Powyższy wynik oznacza, że Polska znalazła się w pierwszej dziesiątce największych europejskich rynków Volvo Cars (za Norwegią, ale już przed Szwajcarią i Finlandią). W Europie najbardziej popularny był model XC40, który sprzedano w liczbie 120 471 sztuk. Z kolei polscy kierowcy najchętniej wybierali XC60 (4209 rejestracji). Co ciekawe, od 2009 r. to najpopularniejszy model (obie generacje) na polskim rynku samochodów premium.
Głównym towarem eksportowym Volvo na świat są SUV-y – za 75 proc. całkowitej sprzedaży marki odpowiadają modele XC60, XC40 i XC90. Podobne proporcje możemy zaobserwować także w Polsce – udział XC60 w rodzimym handlu marką wynosi 38 proc., XC40 – 28 proc., a XC90 – 11 proc. (te trzy modele stanowią łącznie 77 proc. sprzedaży nad Wisłą). Co ciekawe, jeszcze w 2017 r. aż 72 proc. sprzedanych w Polsce modeli Volvo miało pod maską silnik wysokoprężny, ale w 2021 r. ich udział zmalał do 32 proc. Modele Recharge stanowiły zaś 7 proc. polskiej sprzedaży, gdzie największe znaczenie miały hybrydy ładowane z gniazda (przypomnijmy, że takowe nie są objęte rządowym programem wsparcia „Mój elektryk”).

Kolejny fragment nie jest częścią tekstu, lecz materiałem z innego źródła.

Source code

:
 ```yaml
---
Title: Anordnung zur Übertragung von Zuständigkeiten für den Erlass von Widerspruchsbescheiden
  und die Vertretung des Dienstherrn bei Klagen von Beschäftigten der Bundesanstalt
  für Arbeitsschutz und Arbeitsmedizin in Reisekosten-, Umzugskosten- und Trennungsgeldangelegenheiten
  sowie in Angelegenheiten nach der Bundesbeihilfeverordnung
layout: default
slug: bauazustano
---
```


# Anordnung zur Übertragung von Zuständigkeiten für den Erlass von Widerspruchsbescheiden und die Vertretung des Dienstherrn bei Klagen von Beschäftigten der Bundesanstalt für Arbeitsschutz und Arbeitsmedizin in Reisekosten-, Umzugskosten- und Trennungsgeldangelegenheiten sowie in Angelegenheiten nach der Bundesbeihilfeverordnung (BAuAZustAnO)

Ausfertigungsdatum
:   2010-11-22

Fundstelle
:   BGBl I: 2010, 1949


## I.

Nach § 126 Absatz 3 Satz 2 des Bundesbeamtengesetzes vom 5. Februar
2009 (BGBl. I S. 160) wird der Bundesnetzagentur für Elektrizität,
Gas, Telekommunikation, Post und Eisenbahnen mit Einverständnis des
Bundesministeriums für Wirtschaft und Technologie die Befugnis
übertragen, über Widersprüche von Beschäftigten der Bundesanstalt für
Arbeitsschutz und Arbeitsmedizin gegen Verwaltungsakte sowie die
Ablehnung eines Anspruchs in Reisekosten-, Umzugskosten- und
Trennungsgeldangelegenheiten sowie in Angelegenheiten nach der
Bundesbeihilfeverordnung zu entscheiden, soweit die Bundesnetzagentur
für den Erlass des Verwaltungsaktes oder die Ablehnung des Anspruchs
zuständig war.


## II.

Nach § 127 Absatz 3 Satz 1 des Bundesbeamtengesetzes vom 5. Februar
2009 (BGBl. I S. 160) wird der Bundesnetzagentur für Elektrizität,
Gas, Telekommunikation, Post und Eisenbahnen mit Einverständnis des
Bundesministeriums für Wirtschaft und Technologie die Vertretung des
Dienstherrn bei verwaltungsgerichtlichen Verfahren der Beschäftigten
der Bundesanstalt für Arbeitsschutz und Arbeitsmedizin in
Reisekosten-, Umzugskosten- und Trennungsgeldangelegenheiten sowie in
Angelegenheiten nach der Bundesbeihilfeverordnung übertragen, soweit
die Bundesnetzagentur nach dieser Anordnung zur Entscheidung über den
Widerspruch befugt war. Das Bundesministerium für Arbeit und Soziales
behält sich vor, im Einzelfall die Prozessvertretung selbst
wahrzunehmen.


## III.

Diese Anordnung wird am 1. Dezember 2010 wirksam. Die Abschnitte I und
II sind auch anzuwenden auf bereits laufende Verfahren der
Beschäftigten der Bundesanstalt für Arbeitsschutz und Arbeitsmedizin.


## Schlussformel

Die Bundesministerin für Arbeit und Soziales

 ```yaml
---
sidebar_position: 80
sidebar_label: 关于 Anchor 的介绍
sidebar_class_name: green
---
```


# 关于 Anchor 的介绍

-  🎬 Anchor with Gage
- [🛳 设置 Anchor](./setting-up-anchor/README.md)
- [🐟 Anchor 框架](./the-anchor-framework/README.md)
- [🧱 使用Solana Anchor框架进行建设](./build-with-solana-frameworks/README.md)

Pytanie tylko, czy w najbliższym czasie „elektryki” zaczną wzbudzać wśród przeciętnych konsumentów większe zainteresowanie. Wiemy przecież, że ich sprzedaż jest dziś mocno wymuszona ograniczeniami dotyczącymi emisji dwutlenku węgla, a dealerzy często rejestrują samochody na siebie. Biorąc pod uwagę problem ubogiej infrastruktury ładowania, z którym zmaga się niemal cała Europa (wyjątkami są przede wszystkim Niemcy i Holandia), a także wysokie ceny aut zeroemisyjnych, trudno na razie o optymistyczne prognozy.